After Youngmin Kim ’14 received his MFA in Film & Television Production, he took his thesis film, Room 731, to festivals around the world.
Inspired by actual World War II events of the Japanese concentration camp known as Unit 731, the film follows an amnesiac girl who travels through an abandoned prison filled with tortured spirits that mean her harm.
The moviemaker spoke about the rigors of taking a film from conception to the screen, how he approached melding historical fact with an artistic vision and what it was like presenting his film at festivals.
How would you describe Room 731?
Room 731 is a mystery and horror film based on historical facts.
A young Chinese girl wakes up alone with no memory in an abandoned factory. As her memory returns, she realizes the place is Unit 731, a Japanese concentration camp. She encounters horror upon horror as she tries to discover the truth about who she is and why she’s been chosen as its next victim.
This film is inspired by true events. How did you approach the research for the film? And afterward, how did you approach the material from an artistic perspective?
Most Korean and Chinese people know about Unit 731, but only a few people in Western societies are aware of the tragedy. So I’d like to shed light on Unit 731 and open a door to discussion.
There are not many books about Unit 731. I had read most books and Internet sources for six months before I started to make a treatment for the film. I chose to develop a fiction film about the subject to connect the audience through the universal themes of humanism, ethics, moral issues and aimless paternalism in World War II. I believe it should be shared with our future generations.
My goal was first to entertain the audience through the tropes of the mystery and horror genres but then to bring them deeper into a subject that has largely been hidden from the Western world.
From an artist’s perspective, I tried to blend Japanese and American horror styles to have a bold cinematic storytelling style. I worked with the cinematographer Adam Goral very closely to combine the psychologically disturbing documentary style of Japanese horror, including long single takes in a closeup and the fast-paced style of American horror. I focused more on the psychological struggles of my characters than on simple scare tactics. I relied heavily on production design to create disturbing environments. Though much of the film is shrouded in mystery, every set design and character makeup design is connected to the source of the horror, the tragedy of Unit 731.

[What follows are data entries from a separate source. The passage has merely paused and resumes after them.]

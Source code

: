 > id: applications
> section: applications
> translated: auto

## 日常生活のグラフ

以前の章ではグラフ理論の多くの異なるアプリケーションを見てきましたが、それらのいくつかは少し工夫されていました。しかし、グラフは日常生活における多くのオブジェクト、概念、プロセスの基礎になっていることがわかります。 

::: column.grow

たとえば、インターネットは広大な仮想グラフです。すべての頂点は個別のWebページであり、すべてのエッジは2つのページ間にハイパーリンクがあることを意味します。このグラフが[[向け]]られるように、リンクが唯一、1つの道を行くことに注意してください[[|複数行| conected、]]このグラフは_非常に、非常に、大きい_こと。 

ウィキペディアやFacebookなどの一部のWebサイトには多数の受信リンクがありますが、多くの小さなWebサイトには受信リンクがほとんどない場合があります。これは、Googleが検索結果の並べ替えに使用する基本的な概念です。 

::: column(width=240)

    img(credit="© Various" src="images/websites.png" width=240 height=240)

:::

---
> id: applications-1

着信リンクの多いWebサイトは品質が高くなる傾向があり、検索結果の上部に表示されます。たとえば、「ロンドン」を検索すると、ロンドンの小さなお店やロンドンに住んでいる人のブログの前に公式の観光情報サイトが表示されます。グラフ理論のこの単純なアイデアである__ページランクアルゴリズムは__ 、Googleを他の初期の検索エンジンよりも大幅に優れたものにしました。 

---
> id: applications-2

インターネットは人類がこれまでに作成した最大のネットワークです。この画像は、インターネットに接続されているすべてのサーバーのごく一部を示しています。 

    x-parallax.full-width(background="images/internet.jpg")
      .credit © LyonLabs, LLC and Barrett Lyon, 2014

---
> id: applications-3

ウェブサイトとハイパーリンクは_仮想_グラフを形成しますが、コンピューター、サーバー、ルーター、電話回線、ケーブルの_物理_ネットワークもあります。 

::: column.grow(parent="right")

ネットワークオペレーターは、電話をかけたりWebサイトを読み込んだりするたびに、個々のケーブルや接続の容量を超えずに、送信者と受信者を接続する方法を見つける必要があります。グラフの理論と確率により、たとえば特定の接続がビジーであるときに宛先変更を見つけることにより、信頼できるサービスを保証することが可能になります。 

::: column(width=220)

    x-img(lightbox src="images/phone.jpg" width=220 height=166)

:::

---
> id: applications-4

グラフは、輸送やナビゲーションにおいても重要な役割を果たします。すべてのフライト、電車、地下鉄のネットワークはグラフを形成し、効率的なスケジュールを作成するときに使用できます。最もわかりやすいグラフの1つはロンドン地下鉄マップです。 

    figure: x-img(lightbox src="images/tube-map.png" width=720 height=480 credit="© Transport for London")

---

What were some of the influences and inspirations behind this project?
I was inspired by the horror of American filmmakers like Stanley Kubrick (The Shining) and influenced by Japanese horror films like The Ring (aka Ringu). I was also influenced by The Exorcist to involve a female protagonist in my film.
What were some of the most challenging aspects to putting this project together?
The biggest challenges were my limited budget, acquired through extensive campaigning for donations and the limited number of days I could shoot. To work around the schedules of my actors and crew, we could only shoot on weekends. Because of the professionalism and dedication of my crew and cast, I was able to achieve what I wanted in a very short amount of time. I had to make some hard decisions on set about cutting scenes and shots when we fell behind, but the cast and crew were able to keep up with all the changes. We began production without being fully funded for postproduction, so it was a challenge to be fundraising again while also finishing the film.
How has the festival experience been for you?
I’ll attend the Sedona International Film Festival between Feb. 23 and March 1. They offered me a full-access pass for the festival, which is amazing since the costs of attending festivals in general is quite high when you factor in travel and accommodations. Room 731 has its Los Angeles premiere screening on March 27 and April 22. I’m so excited and can’t wait to attend more film festivals to meet new audiences and continue to make a great network with filmmakers.